“A sign saying ‘STAFF IS ARMED AND TRAINED TO USE DEADLY FORCE’ sends a message that the school will not be an easy target” – the Germantown School Board.
Citing the failure of gun-free school zone signs to stop violent criminals and protect schools, the Germantown School Board has unanimously voted to request that the State of Wisconsin amend its laws to allow concealed carry in schools if requested by the school district. They also want the state to create laws mandating high bail and “strong sentences for violent offenders,” among other measures.
The Germantown School Board also requested the State of Wisconsin “provide advanced defense and firearm training to all school staff that wish to attend.” The Board wrote that it “values our ongoing relationship with the Germantown Police Department and the Washington County Sheriff’s Department and their continued efforts to keep our buildings safe and secure.”
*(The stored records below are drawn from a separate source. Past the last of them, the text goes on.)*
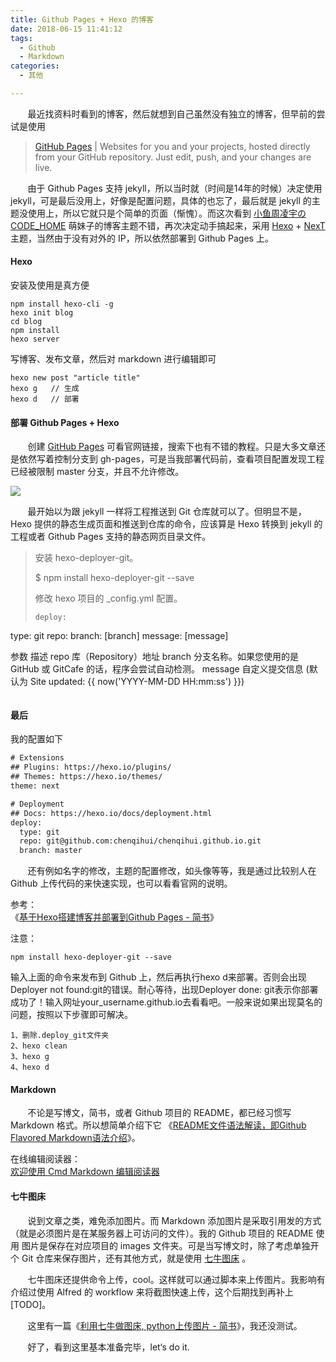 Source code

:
 ```yaml
---
title: Github Pages + Hexo 的博客
date: 2018-06-15 11:41:12
tags: 
  - Github
  - Markdown
categories:
  - 其他

---
```


&nbsp;&nbsp;&nbsp;&nbsp;&nbsp;&nbsp;&nbsp;最近找资料时看到的博客，然后就想到自己虽然没有独立的博客，但早前的尝试是使用 

>[GitHub Pages](https://pages.github.com/) | Websites for you and your projects, hosted directly from your GitHub repository. Just edit, push, and your changes are live.  
 
&nbsp;&nbsp;&nbsp;&nbsp;&nbsp;&nbsp;&nbsp;由于 Github Pages 支持 jekyll，所以当时就（时间是14年的时候）决定使用 jekyll，可是最后没用上，好像是配置问题，具体的也忘了，最后就是 jekyll 的主题没使用上，所以它就只是个简单的页面（惭愧）。而这次看到 [小鱼周凌宇のCODE_HOME](http://zhoulingyu.com/) 萌妹子的博客主题不错，再次决定动手搞起来，采用 [Hexo](https://hexo.io/zh-cn/) + [NexT](http://theme-next.iissnan.com/) 主题，当然由于没有对外的 IP，所以依然部署到 Github Pages 上。

<!-- more -->

#### Hexo

安装及使用是真方便

```shell
npm install hexo-cli -g
hexo init blog
cd blog
npm install
hexo server
```

写博客、发布文章，然后对 markdown 进行编辑即可

```shell
hexo new post "article title"
hexo g   // 生成
hexo d   // 部署
```

#### 部署 Github Pages + Hexo

&nbsp;&nbsp;&nbsp;&nbsp;&nbsp;&nbsp;&nbsp;创建 [GitHub Pages](https://pages.github.com/) 可看官网链接，搜索下也有不错的教程。只是大多文章还是依然写着控制分支到 gh-pages，可是当我部署代码前，查看项目配置发现工程已经被限制 master 分支，并且不允许修改。

![](https://anakinpublicspace-1253727175.cos.ap-chengdu.myqcloud.com/blog/githubpagesmaster.png?attname=)

&nbsp;&nbsp;&nbsp;&nbsp;&nbsp;&nbsp;&nbsp;最开始以为跟 jekyll 一样将工程推送到 Git 仓库就可以了。但明显不是，Hexo 提供的静态生成页面和推送到仓库的命令，应该算是 Hexo 转换到 jekyll 的工程或者 Github Pages 支持的静态网页目录文件。

>安装 hexo-deployer-git。
>
>$ npm install hexo-deployer-git --save
>
>修改 hexo 项目的 _config.yml 配置。
>
>```
>deploy:
  type: git
  repo: <repository url>
  branch: [branch]
  message: [message]
>
参数	描述
repo	库（Repository）地址
branch	分支名称。如果您使用的是 GitHub 或 GitCafe 的话，程序会尝试自动检测。
message	自定义提交信息 (默认为 Site updated: {{ now('YYYY-MM-DD HH:mm:ss') }})
>```

#### 最后
我的配置如下

```xml
# Extensions
## Plugins: https://hexo.io/plugins/
## Themes: https://hexo.io/themes/
theme: next

# Deployment
## Docs: https://hexo.io/docs/deployment.html
deploy:
  type: git
  repo: git@github.com:chenqihui/chenqihui.github.io.git
  branch: master
```

&nbsp;&nbsp;&nbsp;&nbsp;&nbsp;&nbsp;&nbsp;还有例如名字的修改，主题的配置修改，如头像等等，我是通过比较别人在 Github 上传代码的来快速实现，也可以看看官网的说明。

参考：  
《[基于Hexo搭建博客并部署到Github Pages - 简书](https://www.jianshu.com/p/2b09156ee5b1)》

注意：

```
npm install hexo-deployer-git --save
```
输入上面的命令来发布到 Github 上，然后再执行hexo d来部署。否则会出现Deployer not found:git的错误。耐心等待，出现Deployer done: git表示你部署成功了！输入网址your_username.github.io去看看吧。一般来说如果出现莫名的问题，按照以下步骤即可解决。

```
1、删除.deploy_git文件夹
2、hexo clean
3、hexo g
4、hexo d
```


#### Markdown

&nbsp;&nbsp;&nbsp;&nbsp;&nbsp;&nbsp;&nbsp;不论是写博文，简书，或者 Github 项目的 README，都已经习惯写 Markdown 格式。所以想简单介绍下它 《[README文件语法解读，即Github Flavored Markdown语法介绍](https://github.com/chenqihui/README)》。

在线编辑阅读器：  
[欢迎使用 Cmd Markdown 编辑阅读器](https://www.zybuluo.com/mdeditor#1237871)

#### 七牛图床

&nbsp;&nbsp;&nbsp;&nbsp;&nbsp;&nbsp;&nbsp;说到文章之类，难免添加图片。而 Markdown 添加图片是采取引用发的方式（就是必须图片是在某服务器上可访问的文件）。我的 Github 项目的 README 使用 图片是保存在对应项目的 images 文件夹。可是当写博文时，除了考虑单独开个 Git 仓库来保存图片，还有其他方式，就是使用 [七牛图床](https://portal.qiniu.com/create) 。

&nbsp;&nbsp;&nbsp;&nbsp;&nbsp;&nbsp;&nbsp;七牛图床还提供命令上传，cool。这样就可以通过脚本来上传图片。我影响有介绍过使用 Alfred 的 workflow 来将截图快速上传，这个后期找到再补上[TODO]。

&nbsp;&nbsp;&nbsp;&nbsp;&nbsp;&nbsp;&nbsp;这里有一篇《[利用七牛做图床, python上传图片 - 简书](https://www.jianshu.com/p/7a97f3231b95)》，我还没测试。

&nbsp;&nbsp;&nbsp;&nbsp;&nbsp;&nbsp;&nbsp;好了，看到这里基本准备完毕，let‘s do it.

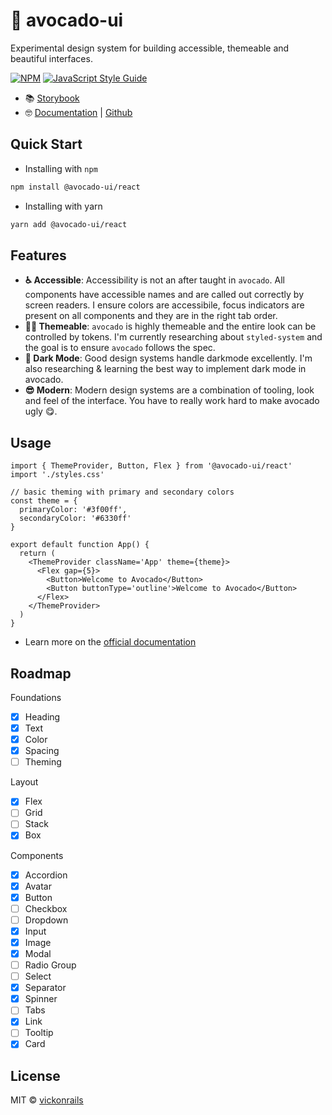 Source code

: # 🥑 avocado-ui

Experimental design system for building accessible, themeable and beautiful interfaces.

[![NPM](https://img.shields.io/npm/v/avocado-ui.svg)](https://www.npmjs.com/package/avocado-ui) [![JavaScript Style Guide](https://img.shields.io/badge/code_style-standard-brightgreen.svg)](https://standardjs.com)

- 📚 [Storybook](https://avocado-ui-storybook.vercel.app/)
- 🤓 [Documentation](https://avocado-ui.vercel.app/) | [Github](https://github.com/vickOnRails/avocado-docs)

## Quick Start

- Installing with `npm`

```bash
npm install @avocado-ui/react
```

- Installing with yarn

```bash
yarn add @avocado-ui/react
```

## Features

- **♿ Accessible**: Accessibility is not an after taught in `avocado`. All components have accessible names and are called out correctly by screen readers. I ensure colors are accessibile, focus indicators are present on all components and they are in the right tab order.
- **💅🏼 Themeable**: `avocado` is highly themeable and the entire look can be controlled by tokens. I'm currently researching about `styled-system` and the goal is to ensure `avocado` follows the spec.
- **🌃 Dark Mode**: Good design systems handle darkmode excellently. I'm also researching & learning the best way to implement dark mode in avocado.
- **😎 Modern**: Modern design systems are a combination of tooling, look and feel of the interface. You have to really work hard to make avocado ugly 😋.

## Usage

```tsx
import { ThemeProvider, Button, Flex } from '@avocado-ui/react'
import './styles.css'

// basic theming with primary and secondary colors
const theme = {
  primaryColor: '#3f00ff',
  secondaryColor: '#6330ff'
}

export default function App() {
  return (
    <ThemeProvider className='App' theme={theme}>
      <Flex gap={5}>
        <Button>Welcome to Avocado</Button>
        <Button buttonType='outline'>Welcome to Avocado</Button>
      </Flex>
    </ThemeProvider>
  )
}
```

- Learn more on the [official documentation](https://avocado-ui.vercel.app/docs/)

## Roadmap

Foundations

- [x] Heading
- [x] Text
- [x] Color
- [x] Spacing
- [ ] Theming

Layout

- [x] Flex
- [ ] Grid
- [ ] Stack
- [x] Box

Components

- [x] Accordion
- [x] Avatar
- [x] Button
- [ ] Checkbox
- [ ] Dropdown
- [x] Input
- [x] Image
- [x] Modal
- [ ] Radio Group
- [ ] Select
- [x] Separator
- [x] Spinner
- [ ] Tabs
- [x] Link
- [ ] Tooltip
- [x] Card

## License

MIT © [vickonrails](https://github.com/vickonrails)
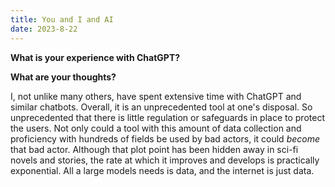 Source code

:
 ```yaml
---
title: You and I and AI
date: 2023-8-22
---
```


**What is your experience with ChatGPT?**

**What are your thoughts?**

I, not unlike many others, have spent extensive time with ChatGPT and similar chatbots. Overall, it is an unprecedented tool at one's disposal. So unprecedented that there is little regulation or safeguards in place to protect the users. Not only could a tool with this amount of data collection and proficiency with hundreds of fields be used by bad actors, it could _become_ that bad actor. Although that plot point has been hidden away in sci-fi novels and stories, the rate at which it improves and develops is practically exponential. All a large models needs is data, and the internet is just data.
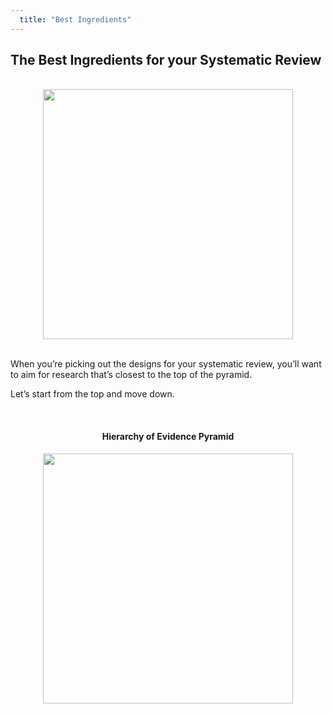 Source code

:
 ```yaml
---
  title: "Best Ingredients"
---
```



## The Best Ingredients for your Systematic Review 

<br>



<center>
<img src="{{site.baseurl}}/img/ingredients.jpg" width="400" >
</center>
<br>

 When you’re picking out the designs for your systematic review, you’ll want to aim for research that’s closest to the top of the pyramid. 

Let’s start from the top and move down.

<br>
<center>
<h4> Hierarchy of Evidence Pyramid</h4>
<img src="{{site.baseurl}}/img/hiearchy.png" width="400" >
</center>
Read the full resolution here: 2022-07-18-Safety-Resolution
Wisconsin Right Now received a copy of the resolution, which passed on a 6-0 vote on July 18, 2022, with a 7th member gone via excused absence. The Germantown School Board’s resolution explains:
“Losing one life at a school shooting is too many and criminals do not follow laws, including gun laws, and the ‘gun free school zone’ signs do nothing but notify a criminal that there will be few, if any, people in the building that can defend themselves, and a sign saying ‘STAFF IS ARMED AND TRAINED TO USE DEADLY FORCE’ sends a message that the school will not be an easy target.”
The board added, “Soft-on-crime District Attorneys and judges around the state set ridiculously low bail and weak sentences, which directly lead to the massacre that occurred at the Waukesha Christmas parade.”
School board member Russ Ewert, who supported the resolution, told Wisconsin Right Now: “I would add that our officers are well trained and absolutely have my vote of confidence. The truth is response times matter and our students’ and staff’s best line of defense and chance of survival are the people at the location at the time of the incident. There is so much more we can be doing including to secure safety in our schools including mental health assistance. Our country, states, and local communities have the ability to get this job done. We just have to be willing to prioritize and do the work.”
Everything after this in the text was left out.